Saturday, we began our morning with a homemade breakfast prepared by none other than the very creative, very sweet hands of *trumpet sounds* my husband!
Hot Coffee, Blueberry Poptart (heated for 20 seconds exactly), Turtle Brownie, Cookie Dough Oreo
My parents had offered to have my usual birthday breakfast dinner at their house. I can not tell you how excited I was for Saturday either. It had been over a month and I was in desperate want of some family time. I left my camera outside with full intention of no interruptions, but unfortunately this meant no pictures. It was a wonderful night though- full of a lot laughs, a lot of hugs, and A LOT of memories. My mother made up a delicious breakfast feast which even included blueberry cobblers (with whipped cream) for everyone.

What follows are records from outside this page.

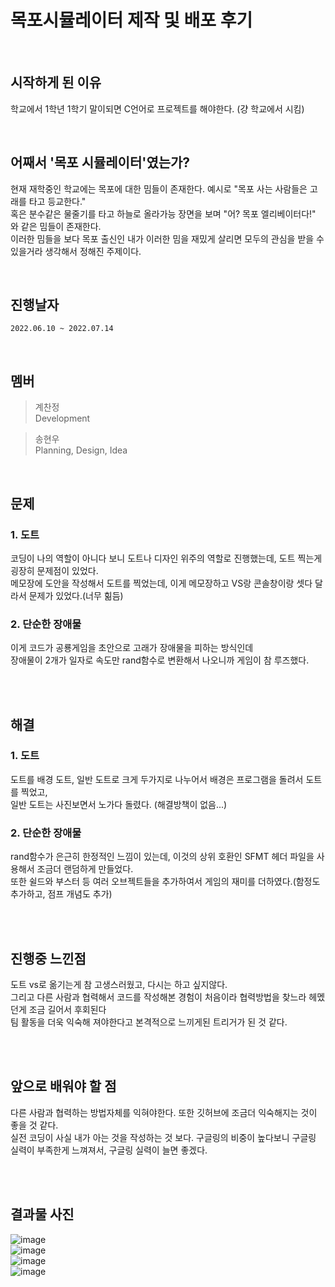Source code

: # 목포시뮬레이터 제작 및 배포 후기 <br>

<br>

## 시작하게 된 이유
 학교에서 1학년 1학기 말이되면 C언어로 프로젝트를 해야한다. (걍 학교에서 시킴) <br>
 
<br>

## 어째서 '목포 시뮬레이터'였는가?
 현재 재학중인 학교에는 목포에 대한 밈들이 존재한다. 예시로 "목포 사는 사람들은 고래를 타고 등교한다." <br>
 혹은 분수같은 물줄기를 타고 하늘로 올라가능 장면을 보며 "어? 목포 엘리베이터다!" 와 같은 밈들이 존재한다. <br>
 이러한 밈들을 보다 목포 출신인 내가 이러한 밈을 재밌게 살리면 모두의 관심을 받을 수 있을거라 생각해서 정해진 주제이다. <br>
 
<br>
 
## 진행날자
 `2022.06.10 ~ 2022.07.14`
 
<br>

## 멤버
 > 계찬정 <br>
 > Development <br>

 > 송현우 <br>
 > Planning, Design, Idea <br>

<br>

## 문제 <br>

### 1. 도트
 코딩이 나의 역할이 아니다 보니 도트나 디자인 위주의 역할로 진행했는데, 도트 찍는게 굉장히 문제점이 있었다. <br>
 메모장에 도안을 작성해서 도트를 찍었는데, 이게 메모장하고 VS랑 콘솔창이랑 셋다 달라서 문제가 있었다.(너무 힒듬) <br>
 
### 2. 단순한 장애물
 이게 코드가 공룡게임을 초안으로 고래가 장애물을 피하는 방식인데 <br>
 장애물이 2개가 일자로 속도만 rand함수로 변환해서 나오니까 게임이 참 루즈했다. <br>
 
<br><br>
 
## 해결 <br>

### 1. 도트
 도트를 배경 도트, 일반 도트로 크게 두가지로 나누어서 배경은 프로그램을 돌려서 도트를 찍었고, <br>
 일반 도트는 사진보면서 노가다 돌렸다. (해결방책이 없음...) <br>
 
### 2. 단순한 장애물
 rand함수가 은근히 한정적인 느낌이 있는데, 이것의 상위 호환인 SFMT 헤더 파일을 사용해서 조금더 랜덤하게 만들었다. <br>
 또한 쉴드와 부스터 등 여러 오브젝트들을 추가하여서 게임의 재미를 더하였다.(함정도 추가하고, 점프 개념도 추가) <br>
 
<br><br> 

## 진행중 느낀점
 도트 vs로 옮기는게 참 고생스러웠고, 다시는 하고 싶지않다. <br>
 그리고 다른 사람과 협력해서 코드를 작성해본 경험이 처음이라 협력방법을 찾느라 헤멨던게 조금 길어서 후회된다 <br>
 팀 활동을 더욱 익숙해 져야한다고 본격적으로 느끼게된 트리거가 된 것 같다. <br>
 
<br><br>
 
## 앞으로 배워야 할 점
 다른 사람과 협력하는 방법자체를 익혀야한다. 또한 깃허브에 조금더 익숙해지는 것이 좋을 것 같다. <br>
 실전 코딩이 사실 내가 아는 것을 작성하는 것 보다. 구글링의 비중이 높다보니 구글링 실력이 부족한게 느껴져서, 구글링 실력이 늘면 좋겠다. <br>

<br><br>

## 결과물 사진 <br>

![image](https://user-images.githubusercontent.com/101445027/179702622-0cf25c8f-27aa-4d2c-a3f5-730590cbbf99.png) <br>
![image](https://user-images.githubusercontent.com/101445027/179702452-0bb1dd6d-1ae6-45d3-8249-fbdadb8ab758.png) <br>
![image](https://user-images.githubusercontent.com/101445027/179702105-fc2c0046-6ee7-4b46-91ba-93d80974919e.png) <br>
![image](https://user-images.githubusercontent.com/101445027/179701822-3b79f030-c3b5-496f-b447-719dfbdb35dc.png) <br>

Yum!!! Of course there were gifts, too!
4th Season of "Lois & Clark"- the final piece to my collection!
One Year Subscription to "Writers Digest" from my parents!
While we had already decided to make a day of it visiting Jefferson, Texas & Shreveport, Justin had suggested we stay overnight and enjoy the full weekend. (It took very little argument to be honest.) Our reservations placed, we set out early Sunday morning. Justin ordered us breakfast on the way out of town (egg white mcmuffins and hashbrowns) and then we were off. A couple of hours later- Jefferson! Y'all, I bought all kinds of goodies. It was hot out of course, but thankfully there was little to no humidity in Texas. (Truly a gift.)
Jefferson General Store-We don't need them yet, but one day...
Jefferson Fudge Shop- I FINALLY have a reason to try out their kitchen supplies!!!
Outside of the General Store!
We ended the trip with a final find. There in the back of an old hotel (which still has yet to be equipped with a/c) we came across a group of fans. How could we pass them up?!?!? For $25 we could finally purchase an obviously old, it will never work again, may have set in an old office or home, possibly 40s or 50s I dream, full of history, metal fan. Y'all, a big hand must go to my husband who was sweet enough to maneuver through the little maze of junktiques in the room and on the table all in order to retrieve what ended up being perhaps the heaviest "little" fan you can find. Still undeterred, he even carried it another 20 feet down a narrow hall to the register, where he was then forced to set it on the ground seeing as the counter was made up of thin glass. After checking out, he then carried it another 20 feet or so to our car in the outdoor heat. We were quite proud until we noticed the rust and dirt coating his hands and his white t-shirt. That was it for Jefferson.
His face says it all, doesn't it? :)
Y'all to drive in Shreveport or Bossier is truly a venture (one that I have not even taken upon myself yet).
This part right here intimidates me.
I had to crop and zoom in for this picture. You can see her all the way from the interstate. The mural is actually much larger, but this was the best I could do.
We arrived at our hotel just after check-in and let me tell you it felt so good. Whoever thought to add a hotel to the boardwalk surely deserved a raise. 
You see who was ready to rest after all of his long driving. :)
We could literally walk out the front door of our hotel and step onto the brick walkway leading to the storefronts. It being a Sunday, hardly anyone was there either. 
Outside of our window.

We did a little shopping- ALL necessities. I can't help it they were cute, too!
We ordered dinner from the Cheesecake Bistro and walked over to pick it up. Justin, who never liked chicken on the bone before, has fallen in love and will not stop talking about his meal. I, who have eaten fried catfish countless times, can not stop thinking of my spicy meal from there. It was definitely the perfect birthday treat!
Justin's- Roasted Lemon-Garlic Chicken (You practically get the whole chicken. He was nearly done when I took this pic.)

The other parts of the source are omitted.